UMD goaltender Kenny Reiter has been in net for the duration of the 14-game streak posting a 1.83 goals against average and .934 saves percentage in the process while senior forward Jack Connolly registered 25 of his nation-leading 29 points (12-17-29) in that stretch.
A mere six points is all that separates the seven teams positioned between third and ninth in the WCHA standings so the battle for postseason home ice will once again be fierce and likely dramatic. But we’ll touch on that more next week.
Nebraska-Omaha and its much-discussed carousel of goaltenders sits at fourth sandwiched by Colorado College (third) and Denver (fifth). While the Mavericks did end a six-game winless streak against Bemidji State, UNO has the dubious distinction of being the only team to lose to Alabama-Huntsville this season.
Although No. 6 Colorado College has yet to find the consistency that was expected of them this year, they still find themselves just four points out of first place and lead the nation in scoring offense at 4.19 goals per game. Of the Tigers’ five losses three have been by just one goal and they are just on empty-net goal from rounding that figure up to four.
Meanwhile, this season has been anything but a Rocky Mountain high for the No. 15 Denver Pioneers. Down to its third string goalie, Juho Olkinuora, while waiting for impact players like defenseman John Ryder and forward Beau Bennett to return from long-term injuries, the team picked by the media to win the league title has had to scratch and claw its way to the tail end of the top five.
Clinging to the final home-ice playoff position is No. 18 North Dakota which lost six of its first eight conference games before rebounding to go 5-1 heading into the break. Key to that surge was sophomore forward Brock Nelson who, prior to being held scoreless by Nebraska-Omaha on Dec. 9-10, had scored 11 points (7-4-11) in the previous four games giving him 22 (14-8-22) on the season.
Like Nelson, St. Cloud State’s Ben Hanowski has 22 points (12-10-22) to quietly keep the Huskies in contention for home ice despite the loss of their starting goaltender (Mike Lee) and returning scoring leader (Drew LeBlanc) to what are possibly season-ending injuries, especially in Lee’s case.
SCSU shares its seventh spot with an improved, but erratic Michigan Tech Huskies team still learning how to win consistently in the WCHA under new coach Mel Pearson. Led by Brett Olson’s 19 points (6-13-19) and Josh Robinson’s improved goaltending, the Huskies spent five weeks in the top 20.
Robinson has already played nearly identical minutes to what he accumulated all of last year and has seven more wins to show for it while raising his saves percentage 30 points (.884 to .914) and lowering his goals against average by nearly two goals (4.58 to 2.72).
Although in ninth place with 12 points, the Bemidji State Beavers, as mentioned earlier, sit just six points back of third place CC at the season’s halfway point.
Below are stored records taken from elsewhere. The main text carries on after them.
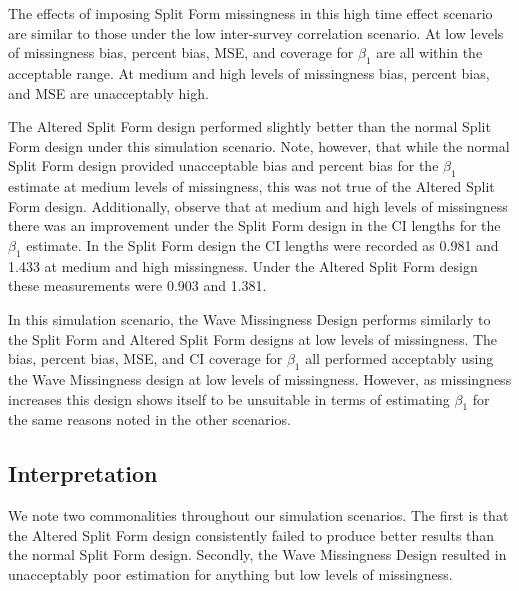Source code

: \documentclass{svjour3}\usepackage[]{graphicx}\usepackage[]{color}
\begin{document}
The effects of imposing Split Form missingness in this high time effect scenario are similar to those under the low inter-survey correlation scenario. At low levels of missingness bias, percent bias, MSE, and coverage for $\beta_1$ are all within the acceptable range. At medium and high levels of missingness bias, percent bias, and MSE are unacceptably high. \par 

The Altered Split Form design performed slightly better than the normal Split Form design under this simulation scenario. Note, however, that while the normal Split Form design provided unacceptable bias and percent bias for the $\beta_1$ estimate at medium levels of missingness, this was not true of the Altered Split Form design. Additionally, observe that at medium and high levels of missingness there was an improvement under the Split Form design in the CI lengths for the $\beta_1$ estimate. In the Split Form design the CI lengths were recorded as 0.981 and 1.433 at medium and high missingness. Under the Altered Split Form design these measurements were 0.903 and 1.381. \par

In this simulation scenario, the Wave Missingness Design performs similarly to the Split Form and Altered Split Form designs at low levels of missingness. The bias, percent bias, MSE, and CI coverage for $\beta_1$ all performed acceptably using the Wave Missingness design at low levels of missingness. However, as missingness increases this design shows itself to be unsuitable in terms of estimating $\beta_1$ for the same reasons noted in the other scenarios. \par

\subsection{Interpretation}
\label{sec:3.5}
We note two commonalities throughout our simulation scenarios. The first is that the Altered Split Form design consistently failed to produce better results than the normal Split Form design. Secondly, the Wave Missingness Design resulted in unacceptably poor estimation for anything but low levels of missingness. \par
\end{document}
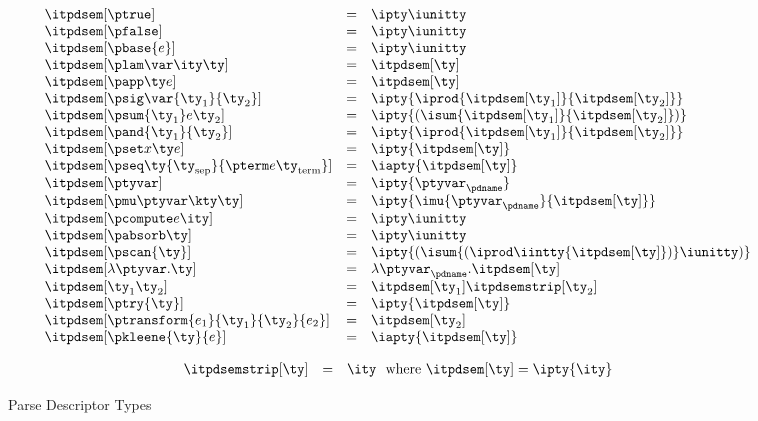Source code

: \begin{figure}
\fbox{$\itpdsem[\ty] = \ity$}
\[ 
\begin{array}{lcl} 
\itpdsem[\ptrue] & = & \ipty \iunitty \\                                                  
\itpdsem[\pfalse] & = & \ipty \iunitty \\                                                  
\itpdsem[\pbase{e}] & = & \ipty \iunitty\\
\itpdsem[\plam \var \ity \ty] & = & \itpdsem[\ty] \\
\itpdsem[\papp \ty e] & = & \itpdsem[\ty] \\
\itpdsem[\psig \var {\ty_1} {\ty_2}] & = & 
               \ipty {\iprod {\itpdsem[\ty_1]} {\itpdsem[\ty_2]}} \\
\itpdsem[\psum {\ty_1} e {\ty_2}] & = & 
               \ipty {(\isum {\itpdsem[\ty_1]} {\itpdsem[\ty_2]})} \\
\itpdsem[\pand {\ty_1} {\ty_2}] & = & \ipty {\iprod {\itpdsem[\ty_1]} {\itpdsem[\ty_2]}}    \\
\itpdsem[\pset x \ty e] & = & \ipty {\itpdsem[\ty]} \\
\itpdsem[\pseq \ty {\ty_{\text{sep}}} {\pterm e {\ty_{\text{term}}}}] & = & 
  \iapty {\itpdsem[\ty]} \\
\itpdsem[\ptyvar] & = & \ipty{\ptyvar_\pdname} \\
\itpdsem[\pmu \ptyvar \kty \ty] & = & 
  \ipty{\imu{\ptyvar_\pdname}{\itpdsem[\ty]}} \\
\itpdsem[\pcompute e \ity]            & = & \ipty \iunitty \\
\itpdsem[\pabsorb \ty]                & = & \ipty \iunitty \\
\itpdsem[\pscan{\ty}] & = & \ipty {(\isum {(\iprod \iintty
    {\itpdsem[\ty]})} \iunitty)} \\
\itpdsem[\lambda \ptyvar.\ty]      
     & = & \lambda \ptyvar_\pdname.\itpdsem[\ty] \\
\itpdsem[\ty_1 \ty_2]            & = & \itpdsem[\ty_1] \itpdsemstrip[\ty_2] \\
\itpdsem[\ptry{\ty}]    & = & \ipty{\itpdsem[\ty]} \\
\itpdsem[\ptransform{e_1}{\ty_1}{\ty_2}{e_2}] & = & \itpdsem[\ty_2]\\
\itpdsem[\pkleene{\ty}{e}] & = & \iapty {\itpdsem[\ty]}
\end{array}
\]

\fbox{$\itpdsemstrip[\ty] = \ity$}

\[
\begin{array}{lcl} 
\itpdsemstrip[\ty] & = & \ity \ \ \mbox{where}\ \itpdsem[\ty] = \ipty{\ity}
\end{array}
\]
\caption{Parse Descriptor Types}
\label{fig:pd-tys}
\end{figure}

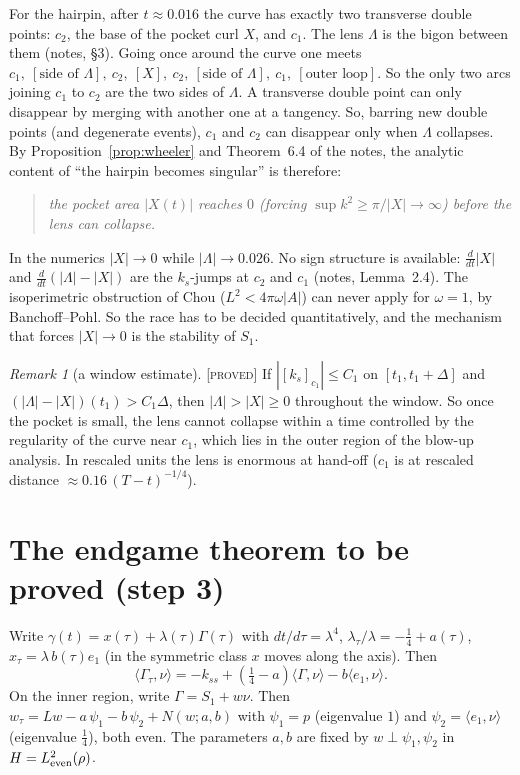 \documentclass[11pt]{amsart}
\theoremstyle{remark}
\newtheorem{remark}[theorem]{Remark}
\newcommand{\ip}[2]{\langle #1,#2\rangle}
\newcommand{\lab}[1]{\textup{\textsc{[#1]}}}
\begin{document}
For the hairpin, after $t\approx0.016$ the curve has exactly two transverse double points: $c_2$, the base of the pocket curl $X$, and $c_1$. The lens $\Lambda$ is the bigon between them (notes, \S3). Going once around the curve one meets $c_1,\ [\text{side of }\Lambda],\ c_2,\ [X],\ c_2,\ [\text{side of }\Lambda],\ c_1,\ [\text{outer loop}]$. So the only two arcs joining $c_1$ to $c_2$ are the two sides of $\Lambda$. A transverse double point can only disappear by merging with another one at a tangency. So, barring new double points (and degenerate events), $c_1$ and $c_2$ can disappear only when $\Lambda$ collapses. By Proposition~\ref{prop:wheeler} and Theorem~6.4 of the notes, the analytic content of ``the hairpin becomes singular'' is therefore:
\begin{quote}
\emph{the pocket area $|X(t)|$ reaches $0$ (forcing $\sup k^2\ge\pi/|X|\to\infty$) before the lens can collapse.}
\end{quote}
In the numerics $|X|\to0$ while $|\Lambda|\to0.026$. No sign structure is available: $\frac{d}{dt}|X|$ and $\frac{d}{dt}(|\Lambda|-|X|)$ are the $k_s$-jumps at $c_2$ and $c_1$ (notes, Lemma~2.4). The isoperimetric obstruction of Chou ($L^2<4\pi\omega|A|$) can never apply for $\omega=1$, by Banchoff--Pohl. So the race has to be decided quantitatively, and the mechanism that forces $|X|\to0$ is the stability of $S_1$.

\begin{remark}[a window estimate]\lab{proved}
If $|[k_s]_{c_1}|\le C_1$ on $[t_1,t_1+\Delta]$ and $(|\Lambda|-|X|)(t_1)>C_1\Delta$, then $|\Lambda|>|X|\ge0$ throughout the window. So once the pocket is small, the lens cannot collapse within a time controlled by the regularity of the curve near $c_1$, which lies in the outer region of the blow-up analysis. In rescaled units the lens is enormous at hand-off ($c_1$ is at rescaled distance $\approx0.16\,(T-t)^{-1/4}$).
\end{remark}

\section{The endgame theorem to be proved (step 3)}

Write $\gamma(t)=x(\tau)+\lambda(\tau)\Gamma(\tau)$ with $dt/d\tau=\lambda^4$, $\lambda_\tau/\lambda=-\frac14+a(\tau)$, $x_\tau=\lambda\,b(\tau)e_1$ (in the symmetric class $x$ moves along the axis). Then
\[
\ip{\Gamma_\tau}{\nu}=-k_{ss}+(\tfrac14-a)\ip{\Gamma}{\nu}-b\ip{e_1}{\nu}.
\]
On the inner region, write $\Gamma=S_1+w\nu$. Then $w_\tau=Lw-a\,\psi_1-b\,\psi_2+N(w;a,b)$ with $\psi_1=p$ (eigenvalue $1$) and $\psi_2=\ip{e_1}{\nu}$ (eigenvalue $\frac14$), both even. The parameters $a,b$ are fixed by $w\perp\psi_1,\psi_2$ in $H=L^2_{\rm even}(\rho)$.
\end{document}
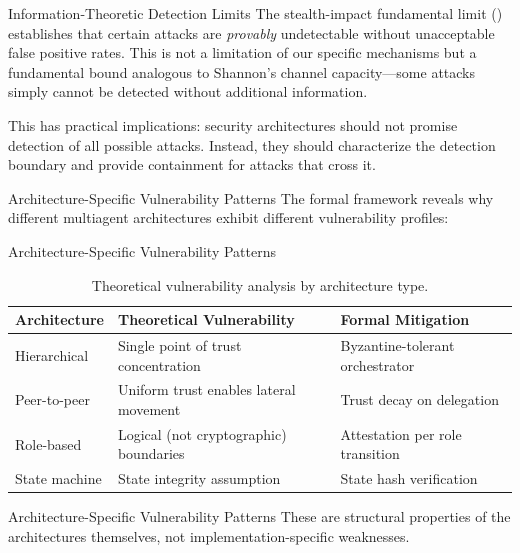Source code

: \documentclass[
  ignorenonframetext,
]{beamer}
\providecommand{\cref}[1]{\texttt{\detokenize{#1}}}
\begin{document}
\begin{frame}[allowframebreaks]{Information-Theoretic Detection Limits}
\protect{}\label{information-theoretic-detection-limits}
The stealth-impact fundamental limit (\cref{thm:stealth-impact})
establishes that certain attacks are \emph{provably} undetectable
without unacceptable false positive rates. This is not a limitation of
our specific mechanisms but a fundamental bound analogous to Shannon's
channel capacity---some attacks simply cannot be detected without
additional information.

This has practical implications: security architectures should not
promise detection of all possible attacks. Instead, they should
characterize the detection boundary and provide containment for attacks
that cross it.
\end{frame}

\begin{frame}[allowframebreaks]{Architecture-Specific Vulnerability
Patterns}
\protect{}\label{architecture-specific-vulnerability-patterns}
The formal framework reveals why different multiagent architectures
exhibit different vulnerability profiles:

\end{frame}

\begin{frame}[allowframebreaks]{Architecture-Specific Vulnerability
Patterns}
\begin{table}[htbp]
\centering
\caption{Theoretical vulnerability analysis by architecture type.}
\label{tab:architecture-theory}
\begin{tabular}{@{}lll@{}}
\toprule
Architecture & Theoretical Vulnerability & Formal Mitigation \\
\midrule
Hierarchical & Single point of trust concentration & Byzantine-tolerant orchestrator \\
Peer-to-peer & Uniform trust enables lateral movement & Trust decay on delegation \\
Role-based & Logical (not cryptographic) boundaries & Attestation per role transition \\
State machine & State integrity assumption & State hash verification \\
\bottomrule
\end{tabular}
\end{table}

\end{frame}

\begin{frame}[allowframebreaks]{Architecture-Specific Vulnerability
Patterns}
These are structural properties of the architectures themselves, not
implementation-specific weaknesses.
\end{frame}
\end{document}
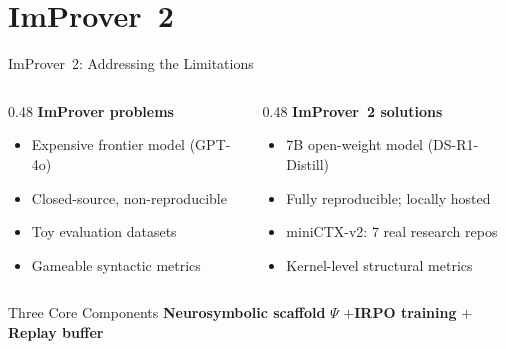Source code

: \documentclass{beamer}
\newcommand{\good}[1]{\textcolor{improverGreen}{\textbf{#1}}}
\newcommand{\bad}[1]{\textcolor{improverRed}{\textbf{#1}}}
\begin{document}
\section{ImProver~2}

\begin{frame}{ImProver~2: Addressing the Limitations}
\vspace{0.3em}
\begin{columns}[T]
\begin{column}{0.48\textwidth}
\textbf{ImProver problems}\\[0.4em]
\begin{itemize}\setlength{\itemsep}{6pt}
  \item[\bad{$\times$}] Expensive frontier model (GPT-4o)
  \item[\bad{$\times$}] Closed-source, non-reproducible
  \item[\bad{$\times$}] Toy evaluation datasets
  \item[\bad{$\times$}] Gameable syntactic metrics
\end{itemize}
\end{column}
\begin{column}{0.48\textwidth}
\textbf{ImProver~2 solutions}\\[0.4em]
\begin{itemize}\setlength{\itemsep}{6pt}
  \item[\good{$\checkmark$}] 7B open-weight model (DS-R1-Distill)
  \item[\good{$\checkmark$}] Fully reproducible; locally hosted
  \item[\good{$\checkmark$}] miniCTX-v2: 7 real research repos
  \item[\good{$\checkmark$}] Kernel-level structural metrics
\end{itemize}
\end{column}
\end{columns}
\vspace{0.5em}
\begin{block}{Three Core Components}
  \textbf{Neurosymbolic scaffold} $\Psi$ \quad$+$\quad \textbf{IRPO training} \quad$+$\quad \textbf{Replay buffer}
\end{block}
\end{frame}
\end{document}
Not surprising is that forward Jordan George (11 g, 6 a) and defenseman Brad Hunt (4 g, 13 a) lead the team in scoring with 17 points.
What stands out is freshman Adam Walsh’s 5-2-1 record in goal with a goals against average under two (1.98) and a saves percentage over 93% (.932) in eight games. In BSU’s three straight victories heading into the break, Walsh allowed just one goal on the 84 shots he faced.
After a promising 3-0-1 start in non-conference play, the 11th place Alaska-Anchorage Seawolves dropped six in a row to open the conference schedule. They have since bounced back, however, in going 3-4-1 in their last eight including a 6-3 road win at Colorado College.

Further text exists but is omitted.